On Nov. 19, 1988, Michaela and her best friend rode their scooters to a market in Hayward to buy a snack days before Thanksgiving. It was their first trip there without teenage neighbors.
They left their scooters outside, and officials allege that Misch moved a scooter to isolate one of the girls. When Michaela went to retrieve it, he forced her into his car and drove away. The palm print that led to Misch’s charges was found on the scooter. It was too small to be scanned through a computer database and had to be analyzed manually.
Misch, now 59, has been charged with murder and kidnapping and is scheduled to be arraigned Tuesday. It was not immediately clear if he had an attorney who could speak on his behalf.
Misch was already in a prison for the 1989 murder of a woman in the Hayward area. He is also a suspect in a 1986 case where two women were killed in Fremont, another city in the Bay Area.
Fremont police reached out to Hayward detectives about Misch, thinking there might be a link between their cases even though some of the circumstances were different. Authorities would not say what led police to believe the cases were connected.

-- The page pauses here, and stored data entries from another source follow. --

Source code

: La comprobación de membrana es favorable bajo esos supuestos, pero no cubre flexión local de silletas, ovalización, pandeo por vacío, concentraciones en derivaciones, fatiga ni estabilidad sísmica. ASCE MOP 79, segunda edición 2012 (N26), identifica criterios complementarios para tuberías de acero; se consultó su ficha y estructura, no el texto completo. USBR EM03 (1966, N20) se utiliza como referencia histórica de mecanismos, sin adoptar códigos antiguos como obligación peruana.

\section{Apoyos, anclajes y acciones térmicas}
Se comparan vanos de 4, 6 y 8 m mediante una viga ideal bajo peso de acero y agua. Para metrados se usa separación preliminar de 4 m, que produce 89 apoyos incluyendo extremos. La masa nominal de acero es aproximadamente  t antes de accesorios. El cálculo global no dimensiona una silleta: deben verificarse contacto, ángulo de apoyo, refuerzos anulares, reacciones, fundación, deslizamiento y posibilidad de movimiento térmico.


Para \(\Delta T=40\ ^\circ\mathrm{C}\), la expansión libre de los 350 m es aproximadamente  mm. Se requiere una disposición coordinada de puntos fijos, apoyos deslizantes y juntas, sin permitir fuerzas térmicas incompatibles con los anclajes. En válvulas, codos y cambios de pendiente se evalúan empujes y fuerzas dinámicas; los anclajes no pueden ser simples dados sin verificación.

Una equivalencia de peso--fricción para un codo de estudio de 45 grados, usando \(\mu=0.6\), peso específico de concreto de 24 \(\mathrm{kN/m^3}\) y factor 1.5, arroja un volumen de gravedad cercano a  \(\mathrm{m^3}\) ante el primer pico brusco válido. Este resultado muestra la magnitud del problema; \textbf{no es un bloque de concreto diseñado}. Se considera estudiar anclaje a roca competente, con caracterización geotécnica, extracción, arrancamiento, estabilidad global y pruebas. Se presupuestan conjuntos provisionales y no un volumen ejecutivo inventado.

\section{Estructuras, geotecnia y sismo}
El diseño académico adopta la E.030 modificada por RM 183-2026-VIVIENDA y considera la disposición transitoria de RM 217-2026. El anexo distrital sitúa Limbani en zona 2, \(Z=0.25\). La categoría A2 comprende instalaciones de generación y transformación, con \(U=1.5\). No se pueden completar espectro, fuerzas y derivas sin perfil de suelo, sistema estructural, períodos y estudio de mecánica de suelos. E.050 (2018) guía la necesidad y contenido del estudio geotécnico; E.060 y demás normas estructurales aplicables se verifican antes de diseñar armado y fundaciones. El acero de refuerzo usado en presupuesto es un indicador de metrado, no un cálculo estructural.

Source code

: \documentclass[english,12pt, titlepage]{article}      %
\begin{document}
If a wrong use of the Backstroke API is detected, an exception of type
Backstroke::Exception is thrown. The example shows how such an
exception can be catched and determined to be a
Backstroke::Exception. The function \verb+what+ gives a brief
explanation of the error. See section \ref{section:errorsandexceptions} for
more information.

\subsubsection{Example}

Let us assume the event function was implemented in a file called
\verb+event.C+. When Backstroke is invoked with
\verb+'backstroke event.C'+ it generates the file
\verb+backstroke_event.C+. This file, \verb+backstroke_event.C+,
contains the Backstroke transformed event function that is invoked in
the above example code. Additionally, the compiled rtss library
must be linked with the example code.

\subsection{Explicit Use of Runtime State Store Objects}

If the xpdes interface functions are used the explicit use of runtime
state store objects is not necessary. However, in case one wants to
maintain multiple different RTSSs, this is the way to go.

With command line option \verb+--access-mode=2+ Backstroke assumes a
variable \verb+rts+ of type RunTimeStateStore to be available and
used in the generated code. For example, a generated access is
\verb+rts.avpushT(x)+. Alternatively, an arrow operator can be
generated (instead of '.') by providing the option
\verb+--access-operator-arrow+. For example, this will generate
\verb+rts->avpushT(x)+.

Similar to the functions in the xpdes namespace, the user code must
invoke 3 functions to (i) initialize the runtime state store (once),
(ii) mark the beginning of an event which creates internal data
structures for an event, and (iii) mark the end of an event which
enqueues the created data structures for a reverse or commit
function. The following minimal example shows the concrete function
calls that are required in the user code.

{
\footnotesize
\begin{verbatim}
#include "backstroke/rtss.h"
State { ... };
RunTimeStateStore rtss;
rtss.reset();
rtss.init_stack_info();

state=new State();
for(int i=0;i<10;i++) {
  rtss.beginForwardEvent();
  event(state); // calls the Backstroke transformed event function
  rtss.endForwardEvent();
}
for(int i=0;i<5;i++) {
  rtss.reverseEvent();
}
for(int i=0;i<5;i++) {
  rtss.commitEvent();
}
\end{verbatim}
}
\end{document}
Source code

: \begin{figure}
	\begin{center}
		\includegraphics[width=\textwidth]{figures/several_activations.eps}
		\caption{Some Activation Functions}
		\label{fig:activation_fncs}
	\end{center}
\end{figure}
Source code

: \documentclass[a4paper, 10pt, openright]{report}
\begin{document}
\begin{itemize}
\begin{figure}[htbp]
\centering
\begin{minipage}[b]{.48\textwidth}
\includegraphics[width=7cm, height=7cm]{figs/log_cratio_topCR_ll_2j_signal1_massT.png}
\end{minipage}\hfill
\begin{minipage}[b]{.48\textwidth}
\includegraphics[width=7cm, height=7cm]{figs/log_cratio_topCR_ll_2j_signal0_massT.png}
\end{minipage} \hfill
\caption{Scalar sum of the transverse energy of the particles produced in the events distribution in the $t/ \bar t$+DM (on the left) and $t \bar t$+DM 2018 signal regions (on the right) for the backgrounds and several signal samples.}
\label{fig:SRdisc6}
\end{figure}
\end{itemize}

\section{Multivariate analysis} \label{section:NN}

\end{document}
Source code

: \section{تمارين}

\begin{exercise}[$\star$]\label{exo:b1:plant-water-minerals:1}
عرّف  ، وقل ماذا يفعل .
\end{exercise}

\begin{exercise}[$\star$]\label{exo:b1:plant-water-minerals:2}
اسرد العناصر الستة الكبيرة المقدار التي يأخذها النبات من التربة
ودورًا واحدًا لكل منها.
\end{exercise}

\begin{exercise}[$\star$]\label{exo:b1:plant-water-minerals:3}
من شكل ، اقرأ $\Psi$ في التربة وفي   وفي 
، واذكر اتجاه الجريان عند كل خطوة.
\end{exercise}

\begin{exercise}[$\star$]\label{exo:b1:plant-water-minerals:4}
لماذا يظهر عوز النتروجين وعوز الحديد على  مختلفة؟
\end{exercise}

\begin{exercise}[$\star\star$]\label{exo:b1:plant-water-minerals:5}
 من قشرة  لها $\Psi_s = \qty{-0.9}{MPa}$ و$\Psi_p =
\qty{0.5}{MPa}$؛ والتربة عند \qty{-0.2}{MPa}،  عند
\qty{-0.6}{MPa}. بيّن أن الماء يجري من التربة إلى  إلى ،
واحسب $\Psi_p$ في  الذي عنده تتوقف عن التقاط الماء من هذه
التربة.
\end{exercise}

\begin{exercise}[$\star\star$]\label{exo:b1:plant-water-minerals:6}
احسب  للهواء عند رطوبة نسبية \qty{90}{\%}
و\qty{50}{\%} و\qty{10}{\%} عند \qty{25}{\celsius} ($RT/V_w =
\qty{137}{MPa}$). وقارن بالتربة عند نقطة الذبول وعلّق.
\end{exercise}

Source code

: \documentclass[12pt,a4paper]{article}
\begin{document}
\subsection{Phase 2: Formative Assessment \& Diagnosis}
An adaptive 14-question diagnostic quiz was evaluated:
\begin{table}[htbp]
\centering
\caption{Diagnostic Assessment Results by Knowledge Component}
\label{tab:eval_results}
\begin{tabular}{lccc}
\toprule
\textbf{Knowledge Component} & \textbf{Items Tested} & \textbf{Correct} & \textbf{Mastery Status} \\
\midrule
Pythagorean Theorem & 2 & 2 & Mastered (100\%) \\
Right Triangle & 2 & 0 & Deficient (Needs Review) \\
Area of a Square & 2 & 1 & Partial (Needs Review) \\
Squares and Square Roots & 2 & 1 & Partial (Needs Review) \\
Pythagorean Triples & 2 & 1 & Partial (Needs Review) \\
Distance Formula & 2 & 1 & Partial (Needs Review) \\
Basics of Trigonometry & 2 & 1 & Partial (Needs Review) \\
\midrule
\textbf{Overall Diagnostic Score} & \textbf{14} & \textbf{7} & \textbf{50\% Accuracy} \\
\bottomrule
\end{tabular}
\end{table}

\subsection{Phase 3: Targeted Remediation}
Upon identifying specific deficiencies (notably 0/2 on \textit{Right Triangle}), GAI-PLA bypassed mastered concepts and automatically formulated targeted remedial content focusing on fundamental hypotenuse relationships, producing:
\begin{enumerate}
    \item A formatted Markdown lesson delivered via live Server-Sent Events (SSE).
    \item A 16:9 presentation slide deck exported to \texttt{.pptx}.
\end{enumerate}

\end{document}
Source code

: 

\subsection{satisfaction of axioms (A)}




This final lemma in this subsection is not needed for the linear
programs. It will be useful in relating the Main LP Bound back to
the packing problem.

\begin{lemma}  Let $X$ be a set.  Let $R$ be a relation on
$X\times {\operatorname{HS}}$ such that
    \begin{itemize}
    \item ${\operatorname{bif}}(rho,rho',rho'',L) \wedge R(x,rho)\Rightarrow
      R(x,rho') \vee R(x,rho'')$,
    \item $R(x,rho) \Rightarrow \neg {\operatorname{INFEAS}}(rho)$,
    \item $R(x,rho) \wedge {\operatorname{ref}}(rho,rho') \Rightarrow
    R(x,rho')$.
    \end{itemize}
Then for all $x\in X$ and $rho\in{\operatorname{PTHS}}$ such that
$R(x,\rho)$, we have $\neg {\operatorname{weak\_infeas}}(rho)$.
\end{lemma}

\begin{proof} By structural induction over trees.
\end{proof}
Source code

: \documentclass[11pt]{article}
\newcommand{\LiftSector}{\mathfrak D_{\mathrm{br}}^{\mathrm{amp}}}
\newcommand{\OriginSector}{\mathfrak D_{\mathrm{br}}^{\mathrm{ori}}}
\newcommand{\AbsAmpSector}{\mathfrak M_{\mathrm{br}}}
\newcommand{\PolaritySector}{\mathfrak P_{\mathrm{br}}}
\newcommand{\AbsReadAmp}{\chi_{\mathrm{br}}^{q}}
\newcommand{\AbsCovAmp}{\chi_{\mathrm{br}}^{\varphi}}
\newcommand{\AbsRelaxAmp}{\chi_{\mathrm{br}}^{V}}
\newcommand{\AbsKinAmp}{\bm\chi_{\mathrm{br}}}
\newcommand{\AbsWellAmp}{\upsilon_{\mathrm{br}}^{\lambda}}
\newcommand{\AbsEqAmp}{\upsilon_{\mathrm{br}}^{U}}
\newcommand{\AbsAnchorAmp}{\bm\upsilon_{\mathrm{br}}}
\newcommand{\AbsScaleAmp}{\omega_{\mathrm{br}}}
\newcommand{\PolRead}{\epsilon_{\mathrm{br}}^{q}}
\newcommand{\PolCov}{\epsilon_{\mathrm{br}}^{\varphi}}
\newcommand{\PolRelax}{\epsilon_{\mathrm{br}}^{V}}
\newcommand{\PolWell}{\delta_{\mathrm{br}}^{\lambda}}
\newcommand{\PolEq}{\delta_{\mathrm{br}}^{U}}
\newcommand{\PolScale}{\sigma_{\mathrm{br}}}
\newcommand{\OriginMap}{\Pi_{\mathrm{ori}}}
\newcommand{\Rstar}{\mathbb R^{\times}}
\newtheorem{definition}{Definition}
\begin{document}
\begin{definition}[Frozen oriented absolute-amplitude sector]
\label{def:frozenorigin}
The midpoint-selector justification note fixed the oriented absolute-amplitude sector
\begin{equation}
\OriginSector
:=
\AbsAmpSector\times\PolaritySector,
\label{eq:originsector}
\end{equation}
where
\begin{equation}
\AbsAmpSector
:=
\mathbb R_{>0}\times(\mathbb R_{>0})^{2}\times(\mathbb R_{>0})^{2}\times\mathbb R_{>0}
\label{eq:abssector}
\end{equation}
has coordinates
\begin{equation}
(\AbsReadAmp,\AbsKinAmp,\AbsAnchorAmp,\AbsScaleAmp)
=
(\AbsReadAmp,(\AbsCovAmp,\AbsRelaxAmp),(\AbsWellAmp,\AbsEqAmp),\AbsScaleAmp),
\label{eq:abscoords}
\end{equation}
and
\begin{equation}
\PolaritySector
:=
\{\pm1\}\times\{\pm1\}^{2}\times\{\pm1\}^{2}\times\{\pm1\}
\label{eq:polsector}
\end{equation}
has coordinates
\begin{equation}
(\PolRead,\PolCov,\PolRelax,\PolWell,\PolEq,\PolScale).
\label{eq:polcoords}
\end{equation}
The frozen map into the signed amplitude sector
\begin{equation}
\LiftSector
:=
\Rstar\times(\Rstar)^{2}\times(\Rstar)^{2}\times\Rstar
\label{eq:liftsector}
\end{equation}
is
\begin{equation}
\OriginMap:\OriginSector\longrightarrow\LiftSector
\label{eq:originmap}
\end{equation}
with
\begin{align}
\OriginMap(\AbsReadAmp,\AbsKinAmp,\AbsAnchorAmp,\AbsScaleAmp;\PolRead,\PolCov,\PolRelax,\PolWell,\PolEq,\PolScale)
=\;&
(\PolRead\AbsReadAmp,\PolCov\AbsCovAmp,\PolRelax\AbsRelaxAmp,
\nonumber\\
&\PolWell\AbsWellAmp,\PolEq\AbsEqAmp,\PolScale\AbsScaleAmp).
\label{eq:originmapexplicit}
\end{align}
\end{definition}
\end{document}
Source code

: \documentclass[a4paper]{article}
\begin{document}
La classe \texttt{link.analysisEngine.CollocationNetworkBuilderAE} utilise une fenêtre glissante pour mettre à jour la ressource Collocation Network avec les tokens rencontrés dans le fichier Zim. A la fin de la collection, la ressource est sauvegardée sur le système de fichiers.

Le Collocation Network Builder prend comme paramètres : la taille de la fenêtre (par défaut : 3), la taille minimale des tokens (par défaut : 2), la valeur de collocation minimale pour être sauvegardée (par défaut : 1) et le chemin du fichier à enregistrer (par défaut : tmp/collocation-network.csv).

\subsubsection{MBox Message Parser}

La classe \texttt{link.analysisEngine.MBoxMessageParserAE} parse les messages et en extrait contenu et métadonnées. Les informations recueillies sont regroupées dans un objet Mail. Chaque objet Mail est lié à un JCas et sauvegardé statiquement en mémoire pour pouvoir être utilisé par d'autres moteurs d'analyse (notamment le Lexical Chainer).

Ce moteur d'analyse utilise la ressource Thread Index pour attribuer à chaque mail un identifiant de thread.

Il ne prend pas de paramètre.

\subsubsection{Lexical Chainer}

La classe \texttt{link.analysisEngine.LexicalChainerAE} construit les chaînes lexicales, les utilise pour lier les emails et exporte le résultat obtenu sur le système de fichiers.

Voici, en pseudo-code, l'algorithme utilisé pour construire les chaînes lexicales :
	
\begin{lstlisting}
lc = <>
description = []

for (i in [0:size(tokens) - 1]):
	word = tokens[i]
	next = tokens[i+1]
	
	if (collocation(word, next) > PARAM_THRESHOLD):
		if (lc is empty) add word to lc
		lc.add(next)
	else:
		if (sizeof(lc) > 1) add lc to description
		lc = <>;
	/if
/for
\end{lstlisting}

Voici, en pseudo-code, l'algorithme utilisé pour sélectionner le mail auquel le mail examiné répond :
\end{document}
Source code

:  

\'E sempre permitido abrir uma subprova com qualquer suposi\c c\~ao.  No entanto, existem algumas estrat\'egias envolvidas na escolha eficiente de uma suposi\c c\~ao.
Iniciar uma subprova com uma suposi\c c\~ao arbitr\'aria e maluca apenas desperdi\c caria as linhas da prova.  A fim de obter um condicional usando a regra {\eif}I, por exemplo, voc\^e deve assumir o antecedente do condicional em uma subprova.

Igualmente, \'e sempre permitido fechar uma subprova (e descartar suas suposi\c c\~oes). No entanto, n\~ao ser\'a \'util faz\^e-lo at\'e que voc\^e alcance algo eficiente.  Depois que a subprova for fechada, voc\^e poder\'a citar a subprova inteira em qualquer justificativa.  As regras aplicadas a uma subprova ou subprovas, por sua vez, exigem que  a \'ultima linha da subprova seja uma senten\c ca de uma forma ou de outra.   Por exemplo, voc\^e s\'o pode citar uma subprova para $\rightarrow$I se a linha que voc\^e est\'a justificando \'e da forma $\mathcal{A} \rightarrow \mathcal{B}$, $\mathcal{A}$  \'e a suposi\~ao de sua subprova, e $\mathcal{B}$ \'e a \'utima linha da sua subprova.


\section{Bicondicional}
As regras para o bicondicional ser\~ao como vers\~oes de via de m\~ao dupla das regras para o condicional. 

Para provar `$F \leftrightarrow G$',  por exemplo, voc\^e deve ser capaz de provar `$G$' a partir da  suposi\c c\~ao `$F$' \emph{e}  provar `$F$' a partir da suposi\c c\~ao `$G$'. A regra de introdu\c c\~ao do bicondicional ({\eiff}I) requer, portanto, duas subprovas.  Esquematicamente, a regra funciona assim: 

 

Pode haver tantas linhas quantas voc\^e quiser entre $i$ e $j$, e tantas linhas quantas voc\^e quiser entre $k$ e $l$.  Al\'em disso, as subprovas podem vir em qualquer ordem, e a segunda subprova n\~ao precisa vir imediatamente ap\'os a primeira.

Hayward detectives are treating Michaela’s disappearance as a murder even though her body was never found.
Rows of filing cabinets, each drawer marked with a photograph of the young girl, have filled the police station for more than 32 years.
The charges have brought little solace to Michaela’s mother.
“I feel as though I am still looking for Michaela, but now I don’t know where,” she wrote. “I honestly feel lost in the dark.”